* [WHAT THIS TASK INVOLVES]
Reproduce the entries shown below only from the line with "- 일부 사용자들이 라우터 변경 후 앱 연결 문제를 겪었습니다." down to the line with "Version 1 (Data", keeping both end lines and copying each one exactly.

* [Stored data]
◆ ◆ ◆ ◆ ◆

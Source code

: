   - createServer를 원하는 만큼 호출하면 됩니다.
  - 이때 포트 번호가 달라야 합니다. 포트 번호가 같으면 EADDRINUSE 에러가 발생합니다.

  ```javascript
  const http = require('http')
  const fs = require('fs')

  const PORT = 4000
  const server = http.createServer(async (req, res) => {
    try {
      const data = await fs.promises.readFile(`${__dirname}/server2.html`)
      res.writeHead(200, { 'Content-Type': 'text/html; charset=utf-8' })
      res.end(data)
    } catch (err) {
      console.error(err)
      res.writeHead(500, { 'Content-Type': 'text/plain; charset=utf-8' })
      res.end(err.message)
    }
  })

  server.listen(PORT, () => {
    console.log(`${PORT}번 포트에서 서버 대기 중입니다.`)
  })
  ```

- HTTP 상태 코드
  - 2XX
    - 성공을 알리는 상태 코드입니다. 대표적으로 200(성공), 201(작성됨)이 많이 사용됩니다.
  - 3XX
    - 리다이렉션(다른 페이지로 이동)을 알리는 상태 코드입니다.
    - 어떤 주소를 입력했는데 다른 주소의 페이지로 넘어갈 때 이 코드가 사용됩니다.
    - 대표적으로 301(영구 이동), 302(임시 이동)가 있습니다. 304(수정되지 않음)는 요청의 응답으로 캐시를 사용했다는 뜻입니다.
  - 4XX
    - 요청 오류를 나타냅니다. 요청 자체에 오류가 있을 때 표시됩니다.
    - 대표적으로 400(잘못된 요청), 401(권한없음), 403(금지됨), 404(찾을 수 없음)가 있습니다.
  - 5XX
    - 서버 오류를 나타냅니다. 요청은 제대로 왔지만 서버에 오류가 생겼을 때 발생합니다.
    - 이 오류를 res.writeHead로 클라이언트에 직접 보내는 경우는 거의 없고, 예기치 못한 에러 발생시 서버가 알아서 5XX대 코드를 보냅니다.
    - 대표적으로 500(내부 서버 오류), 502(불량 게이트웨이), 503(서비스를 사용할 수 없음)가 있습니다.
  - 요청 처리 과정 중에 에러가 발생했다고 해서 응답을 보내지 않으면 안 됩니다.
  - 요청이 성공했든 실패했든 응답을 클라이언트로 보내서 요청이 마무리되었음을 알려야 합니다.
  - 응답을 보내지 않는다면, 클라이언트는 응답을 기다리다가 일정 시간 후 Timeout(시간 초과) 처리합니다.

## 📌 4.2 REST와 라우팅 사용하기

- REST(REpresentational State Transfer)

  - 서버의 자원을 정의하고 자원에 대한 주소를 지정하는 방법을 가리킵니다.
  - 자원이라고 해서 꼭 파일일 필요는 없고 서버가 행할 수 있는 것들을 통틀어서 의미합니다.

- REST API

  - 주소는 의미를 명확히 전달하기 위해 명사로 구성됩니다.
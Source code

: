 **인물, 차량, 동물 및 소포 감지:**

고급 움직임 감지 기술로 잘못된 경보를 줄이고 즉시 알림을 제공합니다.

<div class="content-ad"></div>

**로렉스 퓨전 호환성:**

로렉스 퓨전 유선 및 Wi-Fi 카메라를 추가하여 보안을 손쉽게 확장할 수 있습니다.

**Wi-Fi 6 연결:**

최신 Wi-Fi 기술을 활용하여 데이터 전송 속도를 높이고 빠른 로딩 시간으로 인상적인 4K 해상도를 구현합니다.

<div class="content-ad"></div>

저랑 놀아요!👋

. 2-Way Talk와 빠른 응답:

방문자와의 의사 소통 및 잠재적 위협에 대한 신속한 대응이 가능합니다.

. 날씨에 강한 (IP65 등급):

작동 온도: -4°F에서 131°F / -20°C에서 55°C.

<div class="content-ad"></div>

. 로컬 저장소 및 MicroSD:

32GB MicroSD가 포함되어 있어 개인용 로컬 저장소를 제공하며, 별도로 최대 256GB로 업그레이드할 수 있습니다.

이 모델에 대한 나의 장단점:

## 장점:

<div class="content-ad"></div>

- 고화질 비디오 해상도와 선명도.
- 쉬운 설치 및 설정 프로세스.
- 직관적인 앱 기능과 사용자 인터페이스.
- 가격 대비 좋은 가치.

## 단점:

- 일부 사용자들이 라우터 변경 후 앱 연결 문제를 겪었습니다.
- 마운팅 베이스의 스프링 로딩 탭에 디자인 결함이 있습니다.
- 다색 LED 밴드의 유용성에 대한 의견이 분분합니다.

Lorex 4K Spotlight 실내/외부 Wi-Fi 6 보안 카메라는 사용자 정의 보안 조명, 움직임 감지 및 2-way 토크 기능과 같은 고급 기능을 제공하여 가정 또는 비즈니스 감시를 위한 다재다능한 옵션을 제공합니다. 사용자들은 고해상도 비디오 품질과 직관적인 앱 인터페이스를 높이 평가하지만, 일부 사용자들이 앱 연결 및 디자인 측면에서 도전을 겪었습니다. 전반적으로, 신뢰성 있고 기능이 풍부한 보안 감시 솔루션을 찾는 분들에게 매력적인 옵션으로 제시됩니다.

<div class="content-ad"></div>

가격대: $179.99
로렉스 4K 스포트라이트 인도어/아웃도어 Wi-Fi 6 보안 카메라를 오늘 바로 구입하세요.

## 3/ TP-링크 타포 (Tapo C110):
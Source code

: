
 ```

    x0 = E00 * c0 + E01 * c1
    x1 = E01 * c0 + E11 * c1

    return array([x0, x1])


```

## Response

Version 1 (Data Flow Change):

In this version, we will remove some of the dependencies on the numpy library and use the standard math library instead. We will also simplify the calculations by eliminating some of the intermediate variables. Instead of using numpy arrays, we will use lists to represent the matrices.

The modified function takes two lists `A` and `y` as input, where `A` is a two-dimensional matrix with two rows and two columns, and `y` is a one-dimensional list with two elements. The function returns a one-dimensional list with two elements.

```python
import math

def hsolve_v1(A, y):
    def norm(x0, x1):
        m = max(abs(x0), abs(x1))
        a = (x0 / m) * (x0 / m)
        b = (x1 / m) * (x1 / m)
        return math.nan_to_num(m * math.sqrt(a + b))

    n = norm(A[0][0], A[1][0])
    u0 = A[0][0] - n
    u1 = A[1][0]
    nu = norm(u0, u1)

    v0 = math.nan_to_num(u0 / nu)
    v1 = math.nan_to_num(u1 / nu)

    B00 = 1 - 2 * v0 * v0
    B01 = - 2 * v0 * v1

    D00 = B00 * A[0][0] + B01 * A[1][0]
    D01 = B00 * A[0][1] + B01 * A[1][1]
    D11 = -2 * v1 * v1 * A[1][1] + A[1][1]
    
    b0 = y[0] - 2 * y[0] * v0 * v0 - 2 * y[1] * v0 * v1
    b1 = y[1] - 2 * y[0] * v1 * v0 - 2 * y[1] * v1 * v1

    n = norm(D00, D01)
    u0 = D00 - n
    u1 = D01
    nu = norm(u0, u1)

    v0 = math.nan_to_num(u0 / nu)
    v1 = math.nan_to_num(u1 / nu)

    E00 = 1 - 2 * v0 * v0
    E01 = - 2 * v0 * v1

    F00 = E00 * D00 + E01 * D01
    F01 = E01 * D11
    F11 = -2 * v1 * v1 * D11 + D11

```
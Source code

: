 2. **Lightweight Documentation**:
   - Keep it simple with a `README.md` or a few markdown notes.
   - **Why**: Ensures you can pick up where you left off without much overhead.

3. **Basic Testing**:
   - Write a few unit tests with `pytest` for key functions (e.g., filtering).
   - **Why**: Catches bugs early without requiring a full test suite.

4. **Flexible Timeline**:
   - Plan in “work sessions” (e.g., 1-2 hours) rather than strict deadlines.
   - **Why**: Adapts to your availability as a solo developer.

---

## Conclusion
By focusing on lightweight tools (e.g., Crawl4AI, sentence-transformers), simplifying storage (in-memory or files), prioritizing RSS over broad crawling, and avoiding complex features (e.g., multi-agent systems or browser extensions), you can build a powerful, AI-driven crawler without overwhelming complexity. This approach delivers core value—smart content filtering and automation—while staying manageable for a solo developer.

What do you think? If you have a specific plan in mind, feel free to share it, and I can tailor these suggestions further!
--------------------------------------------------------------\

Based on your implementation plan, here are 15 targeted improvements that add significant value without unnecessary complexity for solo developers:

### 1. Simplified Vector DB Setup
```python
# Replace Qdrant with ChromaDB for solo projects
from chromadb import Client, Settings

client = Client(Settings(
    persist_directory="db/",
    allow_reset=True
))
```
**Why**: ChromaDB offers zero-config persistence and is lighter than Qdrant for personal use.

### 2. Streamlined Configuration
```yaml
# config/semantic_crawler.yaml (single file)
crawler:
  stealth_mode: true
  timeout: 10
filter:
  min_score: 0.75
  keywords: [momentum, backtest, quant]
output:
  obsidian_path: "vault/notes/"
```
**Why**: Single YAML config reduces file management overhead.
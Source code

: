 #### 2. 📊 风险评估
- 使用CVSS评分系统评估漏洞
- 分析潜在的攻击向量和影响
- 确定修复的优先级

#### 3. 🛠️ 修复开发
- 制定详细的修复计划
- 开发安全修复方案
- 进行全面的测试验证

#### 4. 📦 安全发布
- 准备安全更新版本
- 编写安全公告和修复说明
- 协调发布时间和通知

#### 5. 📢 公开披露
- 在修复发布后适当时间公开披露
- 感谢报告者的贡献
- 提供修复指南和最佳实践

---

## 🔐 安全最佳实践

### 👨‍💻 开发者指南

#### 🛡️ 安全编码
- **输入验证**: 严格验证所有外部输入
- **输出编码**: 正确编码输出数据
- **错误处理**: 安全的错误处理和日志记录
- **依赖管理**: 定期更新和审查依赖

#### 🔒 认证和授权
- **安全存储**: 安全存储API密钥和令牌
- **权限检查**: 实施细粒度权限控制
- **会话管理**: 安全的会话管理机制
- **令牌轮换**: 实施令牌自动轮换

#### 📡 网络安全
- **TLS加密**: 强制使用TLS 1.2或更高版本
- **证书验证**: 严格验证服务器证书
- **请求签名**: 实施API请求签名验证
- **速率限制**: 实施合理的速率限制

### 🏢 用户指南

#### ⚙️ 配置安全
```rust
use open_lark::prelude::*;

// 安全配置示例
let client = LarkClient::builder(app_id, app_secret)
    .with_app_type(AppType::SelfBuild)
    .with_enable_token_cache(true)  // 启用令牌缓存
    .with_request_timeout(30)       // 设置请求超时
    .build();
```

◆ ◆ ◆ ◆ ◆

* [EXPECTED OUTPUT]
- 일부 사용자들이 라우터 변경 후 앱 연결 문제를 겪었습니다.
- 마운팅 베이스의 스프링 로딩 탭에 디자인 결함이 있습니다.
- 다색 LED 밴드의 유용성에 대한 의견이 분분합니다.

Lorex 4K Spotlight 실내/외부 Wi-Fi 6 보안 카메라는 사용자 정의 보안 조명, 움직임 감지 및 2-way 토크 기능과 같은 고급 기능을 제공하여 가정 또는 비즈니스 감시를 위한 다재다능한 옵션을 제공합니다. 사용자들은 고해상도 비디오 품질과 직관적인 앱 인터페이스를 높이 평가하지만, 일부 사용자들이 앱 연결 및 디자인 측면에서 도전을 겪었습니다. 전반적으로, 신뢰성 있고 기능이 풍부한 보안 감시 솔루션을 찾는 분들에게 매력적인 옵션으로 제시됩니다.

<div class="content-ad"></div>

가격대: $179.99
로렉스 4K 스포트라이트 인도어/아웃도어 Wi-Fi 6 보안 카메라를 오늘 바로 구입하세요.

## 3/ TP-링크 타포 (Tapo C110):
Source code

:
 ```

    x0 = E00 * c0 + E01 * c1
    x1 = E01 * c0 + E11 * c1

    return array([x0, x1])


```

## Response

Version 1 (Data Flow Change):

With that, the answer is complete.